I know that enneagram type descriptions say that engagement in the secondary instinct is often wielded towards achieving the goals of the primary, as if they were two separate pieces you wield, but I believe that each stacking is its own organic entity. For instance, I know that getting my "so-fix" will keep me on the threshold of sane, but it can feel like a bare, empty sort of sanity without sx. It's like keeping myself alive simply for the sake of keeping alive, a kind of utilitarian move.
(I ask this b/c, after my moody rant the other day about being totally disengaged, I ran into this sx/so guy who made me feel totally engaged, alive. I *want* things. I *want* that feeling of *wanting*- it's not like I care about the guy but I would want to interact with him just to have the feeling, which is so different from my normal apathy towards men.
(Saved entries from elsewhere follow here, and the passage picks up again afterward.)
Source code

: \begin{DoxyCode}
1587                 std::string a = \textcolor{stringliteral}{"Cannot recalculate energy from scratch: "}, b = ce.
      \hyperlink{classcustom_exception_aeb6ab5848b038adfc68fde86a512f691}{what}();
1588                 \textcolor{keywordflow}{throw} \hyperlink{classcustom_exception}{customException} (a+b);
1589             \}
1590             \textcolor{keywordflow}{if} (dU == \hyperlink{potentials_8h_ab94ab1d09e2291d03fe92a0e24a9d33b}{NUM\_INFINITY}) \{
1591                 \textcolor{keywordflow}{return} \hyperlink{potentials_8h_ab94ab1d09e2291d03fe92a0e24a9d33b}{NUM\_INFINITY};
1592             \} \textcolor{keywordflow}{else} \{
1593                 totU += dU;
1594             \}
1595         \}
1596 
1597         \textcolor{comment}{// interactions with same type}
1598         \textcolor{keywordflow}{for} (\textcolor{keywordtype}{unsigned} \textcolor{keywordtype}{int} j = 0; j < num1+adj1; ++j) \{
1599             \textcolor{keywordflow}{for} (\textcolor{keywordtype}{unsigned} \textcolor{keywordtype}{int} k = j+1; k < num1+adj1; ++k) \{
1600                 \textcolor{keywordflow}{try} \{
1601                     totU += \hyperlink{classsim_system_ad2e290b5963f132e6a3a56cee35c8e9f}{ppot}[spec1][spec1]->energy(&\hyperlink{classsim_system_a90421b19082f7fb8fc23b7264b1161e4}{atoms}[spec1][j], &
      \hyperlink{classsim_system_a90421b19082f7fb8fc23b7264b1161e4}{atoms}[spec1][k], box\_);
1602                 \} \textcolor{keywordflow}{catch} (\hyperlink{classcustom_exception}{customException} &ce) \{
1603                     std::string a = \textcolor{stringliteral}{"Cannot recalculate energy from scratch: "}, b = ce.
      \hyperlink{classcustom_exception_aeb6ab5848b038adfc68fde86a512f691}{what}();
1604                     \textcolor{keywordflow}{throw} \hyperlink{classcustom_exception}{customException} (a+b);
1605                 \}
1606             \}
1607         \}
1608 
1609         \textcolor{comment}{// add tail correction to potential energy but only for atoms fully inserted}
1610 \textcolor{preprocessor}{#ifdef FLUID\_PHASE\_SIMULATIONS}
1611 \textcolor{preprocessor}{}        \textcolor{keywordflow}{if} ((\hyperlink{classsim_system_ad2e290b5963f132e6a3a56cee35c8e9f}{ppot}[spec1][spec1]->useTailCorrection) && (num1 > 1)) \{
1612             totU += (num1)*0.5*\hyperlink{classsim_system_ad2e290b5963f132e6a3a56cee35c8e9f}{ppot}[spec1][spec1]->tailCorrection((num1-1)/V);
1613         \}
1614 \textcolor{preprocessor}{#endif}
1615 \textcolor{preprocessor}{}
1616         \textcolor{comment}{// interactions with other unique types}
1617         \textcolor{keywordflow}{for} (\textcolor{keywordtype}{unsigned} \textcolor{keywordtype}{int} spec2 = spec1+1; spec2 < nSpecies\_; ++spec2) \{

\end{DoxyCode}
I normally am not interested in the person but I contemplate seeing them just so I can "collect" an experience that makes me understand more about the world- but b/c of this stance, I often feel not motivated enough to actually engage to the point where I'm experiencing something interesting. Suddenly, I remember what it's like to want the experience itself and not collect it for my mental library of experiences.)
Anyway, I wanted to ask: how strong is your secondary instinct? How much "meaning" do you endow the activities associated with your secondary instinct? How much of your secondary instinct do you need filled to feel fully engaged with your primary instinct?